In response to the respondents’ allegations the applicant maintained that the underground pipeline was laid down with financial contributions of all the holders of title to the various lots in Devure Ranch on the agreement and common understanding that all would benefit from the pipeline. The agreement and common understanding had subsisted for 18 years.
The suggestion that the applicant had two prolific boreholes was not entirely correct because one of them had salty water which is unfit for consumption. The other one has no underground pipeline to draw water to the watering holes for wild life and other parts of applicant’s Msaize ranch. It is not true that applicant has 16 boreholes on the property. What respondents are referring to as 16 boreholes are 16 places where underground water has been sited but no boreholes have been drilled yet. It was therefore not correct for the respondents to argue that the applicant had failed to disclose material facts to the court.
The respondents complained of the misjoinder of Mr Wilfred Pabst as a third respondent contending that he was a peregrinus. The court’s jurisdiction had to be founded on or confirmed by his arrest in terms of section 15 of the High Court Act [Chapter 7:06]. But Mr Wilfred Pabst is director and shareholder of Pabst Holdings (Private) Limited and Lowveld Marketing Services (Private) Limited.

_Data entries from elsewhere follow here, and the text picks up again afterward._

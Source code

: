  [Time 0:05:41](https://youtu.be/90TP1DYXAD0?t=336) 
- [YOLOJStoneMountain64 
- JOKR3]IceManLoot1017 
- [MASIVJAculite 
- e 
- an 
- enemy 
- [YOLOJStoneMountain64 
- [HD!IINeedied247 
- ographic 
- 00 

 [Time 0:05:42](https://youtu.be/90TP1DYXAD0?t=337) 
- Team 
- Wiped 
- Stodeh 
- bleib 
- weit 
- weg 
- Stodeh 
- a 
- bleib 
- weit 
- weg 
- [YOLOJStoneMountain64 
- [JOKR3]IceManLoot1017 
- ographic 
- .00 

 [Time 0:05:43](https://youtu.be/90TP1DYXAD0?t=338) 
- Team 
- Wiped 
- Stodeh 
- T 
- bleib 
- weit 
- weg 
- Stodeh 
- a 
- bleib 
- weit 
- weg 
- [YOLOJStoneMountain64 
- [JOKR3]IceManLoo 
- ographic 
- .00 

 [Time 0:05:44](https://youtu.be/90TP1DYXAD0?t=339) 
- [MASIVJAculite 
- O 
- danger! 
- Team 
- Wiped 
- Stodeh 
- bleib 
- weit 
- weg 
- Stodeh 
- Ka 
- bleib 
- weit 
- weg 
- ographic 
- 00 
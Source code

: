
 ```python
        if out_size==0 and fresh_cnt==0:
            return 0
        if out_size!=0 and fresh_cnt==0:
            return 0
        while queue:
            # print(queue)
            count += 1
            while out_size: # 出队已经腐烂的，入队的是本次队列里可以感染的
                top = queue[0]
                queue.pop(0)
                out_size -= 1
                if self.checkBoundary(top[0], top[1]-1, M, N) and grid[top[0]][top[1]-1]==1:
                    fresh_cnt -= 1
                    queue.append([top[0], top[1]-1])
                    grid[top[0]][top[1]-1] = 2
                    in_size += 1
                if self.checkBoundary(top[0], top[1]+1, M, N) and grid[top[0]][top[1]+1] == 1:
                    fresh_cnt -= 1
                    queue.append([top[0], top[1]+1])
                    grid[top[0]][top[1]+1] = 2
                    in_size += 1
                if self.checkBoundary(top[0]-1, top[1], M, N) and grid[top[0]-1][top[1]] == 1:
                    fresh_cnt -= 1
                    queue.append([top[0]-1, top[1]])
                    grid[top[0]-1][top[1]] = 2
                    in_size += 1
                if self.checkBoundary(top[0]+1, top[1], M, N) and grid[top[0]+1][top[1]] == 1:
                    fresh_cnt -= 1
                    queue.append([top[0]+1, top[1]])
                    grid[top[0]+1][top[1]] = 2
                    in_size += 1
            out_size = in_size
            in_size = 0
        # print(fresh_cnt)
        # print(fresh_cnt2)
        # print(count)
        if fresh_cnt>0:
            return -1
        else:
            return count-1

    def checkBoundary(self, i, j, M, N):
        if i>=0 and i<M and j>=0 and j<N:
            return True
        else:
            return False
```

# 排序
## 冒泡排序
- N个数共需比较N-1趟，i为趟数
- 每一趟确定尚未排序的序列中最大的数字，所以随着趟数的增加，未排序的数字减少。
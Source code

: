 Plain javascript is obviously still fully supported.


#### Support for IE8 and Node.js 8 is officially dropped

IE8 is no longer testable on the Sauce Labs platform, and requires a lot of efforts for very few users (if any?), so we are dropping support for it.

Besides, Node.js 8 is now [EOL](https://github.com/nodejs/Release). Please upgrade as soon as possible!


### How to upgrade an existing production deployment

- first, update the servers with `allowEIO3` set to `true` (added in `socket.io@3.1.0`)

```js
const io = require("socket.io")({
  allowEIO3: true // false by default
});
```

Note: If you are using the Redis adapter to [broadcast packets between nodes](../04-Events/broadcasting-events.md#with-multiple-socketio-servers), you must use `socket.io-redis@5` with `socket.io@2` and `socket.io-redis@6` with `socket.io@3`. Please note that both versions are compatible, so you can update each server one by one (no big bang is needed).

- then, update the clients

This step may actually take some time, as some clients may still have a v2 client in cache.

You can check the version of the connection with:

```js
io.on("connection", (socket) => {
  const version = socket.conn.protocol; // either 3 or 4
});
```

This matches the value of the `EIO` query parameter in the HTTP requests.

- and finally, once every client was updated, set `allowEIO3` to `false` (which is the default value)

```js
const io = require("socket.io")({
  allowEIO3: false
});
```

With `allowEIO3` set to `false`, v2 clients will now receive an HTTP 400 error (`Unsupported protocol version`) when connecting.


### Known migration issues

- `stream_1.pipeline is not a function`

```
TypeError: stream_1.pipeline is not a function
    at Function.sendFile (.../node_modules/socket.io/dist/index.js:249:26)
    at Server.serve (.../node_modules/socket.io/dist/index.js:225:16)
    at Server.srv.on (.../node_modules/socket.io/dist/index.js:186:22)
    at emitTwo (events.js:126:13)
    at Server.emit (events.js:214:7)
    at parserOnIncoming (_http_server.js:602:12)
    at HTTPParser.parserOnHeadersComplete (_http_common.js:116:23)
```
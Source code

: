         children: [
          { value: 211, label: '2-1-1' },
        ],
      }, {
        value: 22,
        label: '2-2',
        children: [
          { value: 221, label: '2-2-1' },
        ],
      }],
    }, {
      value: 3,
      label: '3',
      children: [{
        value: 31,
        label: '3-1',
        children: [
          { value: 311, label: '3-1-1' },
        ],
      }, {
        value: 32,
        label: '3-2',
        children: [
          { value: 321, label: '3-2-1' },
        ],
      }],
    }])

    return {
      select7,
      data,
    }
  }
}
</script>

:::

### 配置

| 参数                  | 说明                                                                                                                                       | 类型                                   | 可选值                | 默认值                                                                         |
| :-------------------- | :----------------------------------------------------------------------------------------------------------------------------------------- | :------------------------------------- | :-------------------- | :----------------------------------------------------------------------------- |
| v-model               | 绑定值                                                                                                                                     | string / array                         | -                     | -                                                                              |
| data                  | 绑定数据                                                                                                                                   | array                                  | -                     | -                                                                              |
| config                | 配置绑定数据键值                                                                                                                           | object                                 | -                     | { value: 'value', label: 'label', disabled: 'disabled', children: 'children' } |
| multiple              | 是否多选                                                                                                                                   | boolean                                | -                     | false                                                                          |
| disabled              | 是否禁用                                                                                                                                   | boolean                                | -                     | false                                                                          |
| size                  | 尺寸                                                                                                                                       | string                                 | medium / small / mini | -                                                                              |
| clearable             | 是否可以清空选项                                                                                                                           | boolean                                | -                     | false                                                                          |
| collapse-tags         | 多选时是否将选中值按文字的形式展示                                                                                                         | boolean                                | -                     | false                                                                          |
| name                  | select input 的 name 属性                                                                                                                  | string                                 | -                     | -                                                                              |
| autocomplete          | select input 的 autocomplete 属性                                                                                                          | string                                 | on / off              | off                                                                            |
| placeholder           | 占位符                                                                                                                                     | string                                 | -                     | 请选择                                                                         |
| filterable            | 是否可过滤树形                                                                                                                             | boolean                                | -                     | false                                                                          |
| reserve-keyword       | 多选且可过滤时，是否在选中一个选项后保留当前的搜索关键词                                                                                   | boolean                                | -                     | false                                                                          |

He is the alter ego of companies. It, therefore, seems to me that his joinder does not offend the provisions of section 15 of the High Court Act. In any event, no cause or matter shall be defeated by reason of a misjoinder – see Order 13 Rule 87.
In conclusion it seems to me that the respondents are just being difficult and unreasonable. No conceivable prejudice will be suffered by them flowing from the granting of the order being sought.
In the result, I would confirm the provisional order in terms of the draft on page 2.